MIGRATION REVIEW TRIBUNAL

Second Respondent

REASONS FOR JUDGMENT

(settled from the ex tempore reasons)

  1. The applicant is a citizen of the People's Republic of China, now aged 25.  Since June 1999 he has been granted a number of visas sufficient to enable him to enrol for tertiary studies in Queensland.  The issue before me is whether a visa, which permitted him to continue to study at Griffith University, ought to be cancelled, it having, by reason of the background which I will soon detail, been cancelled by a delegate which cancellation was affirmed by the Migration Review Tribunal.

  2. For the purpose of these reasons, I adopt as an accurate statement of the background, paragraphs 3 to 17 of the submissions of counsel for the respondent Minister, filed in this court on 14 August 2006, as follows:

    “3.The Applicant is a citizen of the People’s Republic of China born on 2 May 1981, who first entered Australia on 24 June 1999 on a Subclass 560 visa issued on 27 May 1999.  A further Subclass 560 visa was granted on 26 March 2001 which was valid until 15 March 2003 and was subject to a number of conditions including visa condition 8202.

    4.On 13 March 2003, the Applicant lodged an Application for a Subclass 572 (Vocational Education and Training Sector) visa.  The Applicant was granted a Subclass 572 visa on 26 March 2003 which was valid until 11 November 2003.

    5.On 15 November 2003, the Applicant lodged an Application for a Subclass 573 (Higher Education Sector) visa which was granted on 26 March 2004.  This Subclass 573 visa would have been valid until 15 March 2006, if it had not been cancelled.  It is this visa which is the subject of review.

    6.On 18 April 2005, the Applicant’s course provider, Griffith University (“GU”), issued a Notice pursuant to Section 20 of the Education Services for Overseas Students Act 2000 (Cth), informing the Applicant that he was in breach of a condition of his visa relating to satisfactory academic performance and that if he failed to attend an office of the Department within 28 days then his visa would be automatically cancelled.

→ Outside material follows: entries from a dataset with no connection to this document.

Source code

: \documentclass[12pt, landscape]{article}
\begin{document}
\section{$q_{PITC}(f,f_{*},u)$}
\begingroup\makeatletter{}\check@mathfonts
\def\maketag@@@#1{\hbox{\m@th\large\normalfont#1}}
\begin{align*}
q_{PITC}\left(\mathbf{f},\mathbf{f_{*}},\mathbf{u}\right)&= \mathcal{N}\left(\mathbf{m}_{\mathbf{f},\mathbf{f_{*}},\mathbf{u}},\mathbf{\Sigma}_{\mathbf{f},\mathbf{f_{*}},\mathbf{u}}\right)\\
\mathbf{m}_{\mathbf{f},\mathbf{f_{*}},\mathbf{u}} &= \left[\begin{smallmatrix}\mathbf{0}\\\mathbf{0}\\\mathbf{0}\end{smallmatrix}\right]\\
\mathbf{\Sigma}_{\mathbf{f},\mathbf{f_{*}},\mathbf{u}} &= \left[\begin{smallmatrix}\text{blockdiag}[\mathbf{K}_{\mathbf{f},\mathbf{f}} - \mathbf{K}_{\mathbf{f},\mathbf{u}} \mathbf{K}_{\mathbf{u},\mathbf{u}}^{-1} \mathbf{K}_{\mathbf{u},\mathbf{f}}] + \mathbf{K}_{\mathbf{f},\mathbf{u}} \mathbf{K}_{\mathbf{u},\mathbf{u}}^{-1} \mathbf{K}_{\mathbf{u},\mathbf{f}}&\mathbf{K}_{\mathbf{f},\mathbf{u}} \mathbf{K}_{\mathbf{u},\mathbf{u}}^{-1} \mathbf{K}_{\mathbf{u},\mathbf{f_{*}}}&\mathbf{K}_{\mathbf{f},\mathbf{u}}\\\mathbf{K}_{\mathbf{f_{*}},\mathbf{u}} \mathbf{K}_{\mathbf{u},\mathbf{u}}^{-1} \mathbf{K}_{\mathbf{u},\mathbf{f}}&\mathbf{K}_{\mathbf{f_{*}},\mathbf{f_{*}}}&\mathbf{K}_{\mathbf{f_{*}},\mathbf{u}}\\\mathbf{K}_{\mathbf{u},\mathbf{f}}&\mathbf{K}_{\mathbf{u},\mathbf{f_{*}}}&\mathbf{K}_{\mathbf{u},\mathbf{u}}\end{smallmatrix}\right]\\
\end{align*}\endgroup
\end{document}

The Notice stated that the particulars of the breach were:

    “The Academic Appeals Committee decided that the student’s cumulative GPA of 1.917 is considerably below the minimum 3.0 required by the University policy and excluded the student form the program.”

    7.On 12 May 2005, the Applicant attended a Departmental office where the delegate issued to the Applicant a Notice of Intention to Consider Cancellation which stated that the possible grounds for cancellation were:

    “Breach of visa condition 8202 – Meet Course Requirements.  Student reported on Section 20 Notice for failing to achieve satisfactory academic achievement – subsequently excluded, therefore, failed to meet course requirements.”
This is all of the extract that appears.